How can you forget a guy like Bruce, one extremely good fisherman in a boat. When you fished with him you used nothing but bucktails and that was it, and we fished together for at least 12 years. When I moved to Florida in 2004, I remember that Bruce was experimenting with plastic and spinner baits for fluke. Bruce manufactured Blue Frog Bucktails and we used them to catch our favorite fish – fluke and stripers. We fished the Great South Bay in my Whaler, Moriches in his tin and Montauk in his 21 foot Pro Line walk around. During those years we caught lots of fish, going outside Moriches to 70 feet in his tin boat and catching fluke on light tackle and running the inlet coming back.
Bruce really loved Montauk. We spent many nights fishing Shagwong at the start of the out, and dropping down to North Bar, Jones Reef and finally Pollack Rip. There were occasions where we would talk to Joe Bragan on one of the outer rocks. If possible we would go around and fish Browns or Caswells, and some nights down to Frisbees casting bucktails. Bruce would ostracize you if you brought any other plug or lures, he would bust your chops to no end. He would get so pissed off if blues, known as psychopaths on his boat, chopped up his bucktails.
Looking back, I have to say that I have never been with anyone (except Bob Smith in Cuttyhunk) who could handle a boat as well as he could, and we had quite a few hairy nights in Montauk. One trip stands out in my mind. There was Bruce, his good friend Warren and myself. We trailered to Montauk and the flag in Amagansett was limp. Bruce said “you can never trust the weatherman, they all lie.” We were aware there had been a hurricane offshore a couple of days before. We launched the boat, went out the inlet and right away got the crap beat out of us. We could not fish Shagwong because of a tide against sea situation – it was really standing up. We beat our way down to North Bar, where the seas were breaking on the bar 500 feet offshore – unbelievable! Bruce came out with the statement of the night. “Well let’s fish!” I looked at Warren and he looked at me! It would have been funny but I think we both had lumps in our throat and something in our pants. You couldn’t stand to cast, so we fished on our knees and just dropped the jigs, bounced them once and hung on. We did a job on fish to twenty pounds and Bruce got one that went thirty. Even as the tide slowed a bit it was still insanity to be there, but Bruce seemed to revel in it. Finally he looked at us and said “you guys had enough?” (The second great statement of the night.) “Let’s go back to Shagwong now.” I thought, oh crap, more of this! Anyway, Shagwong was alive with fish and I had what I think was the largest fish I have ever had on his boat. The fish ran me off and straightened out a 7/0. Bruce kidded me for years by calling me Captain Hook after that.
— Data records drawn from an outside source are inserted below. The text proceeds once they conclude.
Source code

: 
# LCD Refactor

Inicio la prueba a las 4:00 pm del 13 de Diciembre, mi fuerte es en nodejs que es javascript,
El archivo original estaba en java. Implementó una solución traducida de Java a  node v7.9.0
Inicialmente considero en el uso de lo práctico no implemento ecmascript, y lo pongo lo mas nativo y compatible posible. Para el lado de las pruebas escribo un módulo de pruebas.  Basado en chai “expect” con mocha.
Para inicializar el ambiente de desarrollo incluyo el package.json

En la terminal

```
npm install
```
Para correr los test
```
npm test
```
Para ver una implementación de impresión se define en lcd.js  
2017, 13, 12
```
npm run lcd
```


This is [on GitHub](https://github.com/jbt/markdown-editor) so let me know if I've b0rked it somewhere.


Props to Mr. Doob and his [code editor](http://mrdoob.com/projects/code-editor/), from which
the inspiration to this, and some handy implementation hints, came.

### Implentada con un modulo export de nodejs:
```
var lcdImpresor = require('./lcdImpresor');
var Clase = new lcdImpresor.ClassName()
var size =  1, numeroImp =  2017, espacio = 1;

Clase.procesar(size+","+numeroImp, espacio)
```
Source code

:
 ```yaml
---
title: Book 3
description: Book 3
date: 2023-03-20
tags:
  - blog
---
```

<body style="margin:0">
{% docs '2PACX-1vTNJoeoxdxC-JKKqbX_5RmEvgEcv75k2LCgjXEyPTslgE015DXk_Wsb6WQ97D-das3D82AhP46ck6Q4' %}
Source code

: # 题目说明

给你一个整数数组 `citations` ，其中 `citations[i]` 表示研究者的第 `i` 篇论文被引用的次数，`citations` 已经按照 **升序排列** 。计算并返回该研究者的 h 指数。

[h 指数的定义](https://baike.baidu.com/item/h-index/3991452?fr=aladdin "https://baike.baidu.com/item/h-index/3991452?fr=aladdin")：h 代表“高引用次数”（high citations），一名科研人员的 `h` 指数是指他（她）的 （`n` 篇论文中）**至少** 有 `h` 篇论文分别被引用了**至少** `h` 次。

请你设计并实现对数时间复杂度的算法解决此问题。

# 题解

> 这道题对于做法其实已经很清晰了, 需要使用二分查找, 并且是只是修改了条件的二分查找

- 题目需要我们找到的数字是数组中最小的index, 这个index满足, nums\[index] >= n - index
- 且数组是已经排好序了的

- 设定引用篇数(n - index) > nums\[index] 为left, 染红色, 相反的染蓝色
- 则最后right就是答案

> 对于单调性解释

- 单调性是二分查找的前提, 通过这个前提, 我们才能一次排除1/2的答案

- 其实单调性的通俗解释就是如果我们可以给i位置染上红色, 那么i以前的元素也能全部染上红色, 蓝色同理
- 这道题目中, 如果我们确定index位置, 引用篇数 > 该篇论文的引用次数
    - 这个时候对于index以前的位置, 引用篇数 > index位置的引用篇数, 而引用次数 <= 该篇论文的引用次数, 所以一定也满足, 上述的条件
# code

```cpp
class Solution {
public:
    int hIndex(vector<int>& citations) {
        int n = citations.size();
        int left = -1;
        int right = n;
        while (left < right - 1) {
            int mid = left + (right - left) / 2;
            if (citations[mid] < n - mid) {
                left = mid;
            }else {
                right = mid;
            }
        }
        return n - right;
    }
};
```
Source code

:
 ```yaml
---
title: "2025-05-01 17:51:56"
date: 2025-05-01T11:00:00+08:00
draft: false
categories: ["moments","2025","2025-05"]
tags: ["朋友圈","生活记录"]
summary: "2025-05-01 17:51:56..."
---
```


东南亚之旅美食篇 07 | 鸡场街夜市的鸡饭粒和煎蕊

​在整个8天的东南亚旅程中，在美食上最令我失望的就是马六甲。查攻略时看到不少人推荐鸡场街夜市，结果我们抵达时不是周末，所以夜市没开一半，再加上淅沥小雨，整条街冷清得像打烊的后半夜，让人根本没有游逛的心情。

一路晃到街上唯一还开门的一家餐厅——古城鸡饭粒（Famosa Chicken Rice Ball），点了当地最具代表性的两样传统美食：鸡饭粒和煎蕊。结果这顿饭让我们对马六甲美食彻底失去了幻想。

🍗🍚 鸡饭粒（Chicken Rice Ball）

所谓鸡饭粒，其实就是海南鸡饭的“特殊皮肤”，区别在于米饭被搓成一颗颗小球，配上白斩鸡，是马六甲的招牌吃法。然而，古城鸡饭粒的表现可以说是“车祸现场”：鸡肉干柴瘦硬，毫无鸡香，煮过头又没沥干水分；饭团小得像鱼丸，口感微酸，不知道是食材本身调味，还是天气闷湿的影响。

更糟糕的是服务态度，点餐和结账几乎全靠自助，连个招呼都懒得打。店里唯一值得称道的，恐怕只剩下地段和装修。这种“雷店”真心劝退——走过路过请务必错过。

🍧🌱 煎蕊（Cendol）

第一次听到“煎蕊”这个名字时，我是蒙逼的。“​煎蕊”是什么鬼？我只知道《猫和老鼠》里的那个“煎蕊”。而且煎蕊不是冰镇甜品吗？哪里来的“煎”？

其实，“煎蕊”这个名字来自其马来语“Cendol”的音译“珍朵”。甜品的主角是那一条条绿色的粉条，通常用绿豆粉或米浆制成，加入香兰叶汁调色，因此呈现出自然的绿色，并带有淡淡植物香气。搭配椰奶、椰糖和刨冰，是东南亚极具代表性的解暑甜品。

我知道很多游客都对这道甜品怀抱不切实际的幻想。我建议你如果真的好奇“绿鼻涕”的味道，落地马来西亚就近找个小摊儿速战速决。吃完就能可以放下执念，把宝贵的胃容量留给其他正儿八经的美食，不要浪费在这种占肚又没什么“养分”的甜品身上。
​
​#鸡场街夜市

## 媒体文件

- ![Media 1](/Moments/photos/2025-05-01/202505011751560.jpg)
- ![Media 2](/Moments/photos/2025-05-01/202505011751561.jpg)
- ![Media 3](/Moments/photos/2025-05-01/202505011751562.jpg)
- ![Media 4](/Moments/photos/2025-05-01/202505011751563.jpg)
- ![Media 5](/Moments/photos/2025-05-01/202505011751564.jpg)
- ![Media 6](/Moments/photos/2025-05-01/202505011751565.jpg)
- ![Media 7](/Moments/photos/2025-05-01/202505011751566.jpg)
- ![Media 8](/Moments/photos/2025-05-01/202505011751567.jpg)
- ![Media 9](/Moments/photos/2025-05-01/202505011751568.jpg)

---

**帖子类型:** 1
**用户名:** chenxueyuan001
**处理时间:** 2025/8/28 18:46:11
After moving I still was in contact with him, but unfortunately Bruce spent the last few years in a home because his heart was so weak. We would still swap stories and he would get all pumped up when I’d tell him I was still primarily using Blue Frogs to catch reds, snook and tarpon on them.
His passing leaves a hole in my heart – damn, I do miss him already. Memories will now have to take his place. Hopefully he is catching nothing but 50s, with no psychopaths to chew up those Blue Frog Bucktails. God Bless you Bruce!